Start of Block

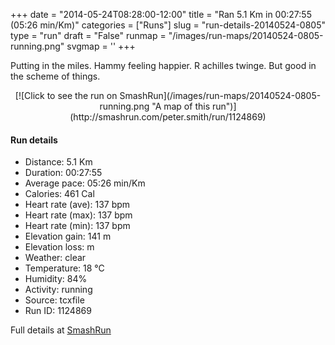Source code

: +++
date = "2014-05-24T08:28:00-12:00"
title = "Ran 5.1 Km in 00:27:55 (05:26 min/Km)"
categories = ["Runs"]
slug = "run-details-20140524-0805"
type = "run"
draft = "False"
runmap = "/images/run-maps/20140524-0805-running.png"
svgmap = '<polyline points="93 47, 88 53, 75 51, 70 47, 64 39, 62 39, 40 57, 37 59, 15 67, 7 69, 0 66, 0 62, 21 48, 22 48, 49 31, 65 37, 78 32, 93 31, 99 31, 100 35">'
+++

Putting in the miles. Hammy feeling happier. R achilles twinge. But good in the scheme of things. 



<!--more-->

<center>
[![Click to see the run on SmashRun](/images/run-maps/20140524-0805-running.png "A map of this run")](http://smashrun.com/peter.smith/run/1124869)
</center>

#### Run details

* Distance: 5.1 Km
* Duration: 00:27:55
* Average pace: 05:26 min/Km
* Calories: 461 Cal
* Heart rate (ave): 137 bpm
* Heart rate (max): 137 bpm
* Heart rate (min): 137 bpm
* Elevation gain: 141 m
* Elevation loss:  m
* Weather: clear
* Temperature: 18 &deg;C
* Humidity: 84%
* Activity: running
* Source: tcxfile
* Run ID: 1124869

Full details at [SmashRun](http://smashrun.com/peter.smith/run/1124869)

End of Block

> [Work item]
What you return should be all of the material above, exactly, and none of its pictures.

> [Reply to the task]
Source code

: +++
date = "2014-05-24T08:28:00-12:00"
title = "Ran 5.1 Km in 00:27:55 (05:26 min/Km)"
categories = ["Runs"]
slug = "run-details-20140524-0805"
type = "run"
draft = "False"
runmap = "/images/run-maps/20140524-0805-running.png"
svgmap = '<polyline points="93 47, 88 53, 75 51, 70 47, 64 39, 62 39, 40 57, 37 59, 15 67, 7 69, 0 66, 0 62, 21 48, 22 48, 49 31, 65 37, 78 32, 93 31, 99 31, 100 35">'
+++

Putting in the miles. Hammy feeling happier. R achilles twinge. But good in the scheme of things. 



<!--more-->

<center>
[![Click to see the run on SmashRun](/images/run-maps/20140524-0805-running.png "A map of this run")](http://smashrun.com/peter.smith/run/1124869)
</center>

#### Run details

* Distance: 5.1 Km
* Duration: 00:27:55
* Average pace: 05:26 min/Km
* Calories: 461 Cal
* Heart rate (ave): 137 bpm
* Heart rate (max): 137 bpm
* Heart rate (min): 137 bpm
* Elevation gain: 141 m
* Elevation loss:  m
* Weather: clear
* Temperature: 18 &deg;C
* Humidity: 84%
* Activity: running
* Source: tcxfile
* Run ID: 1124869

Full details at [SmashRun](http://smashrun.com/peter.smith/run/1124869)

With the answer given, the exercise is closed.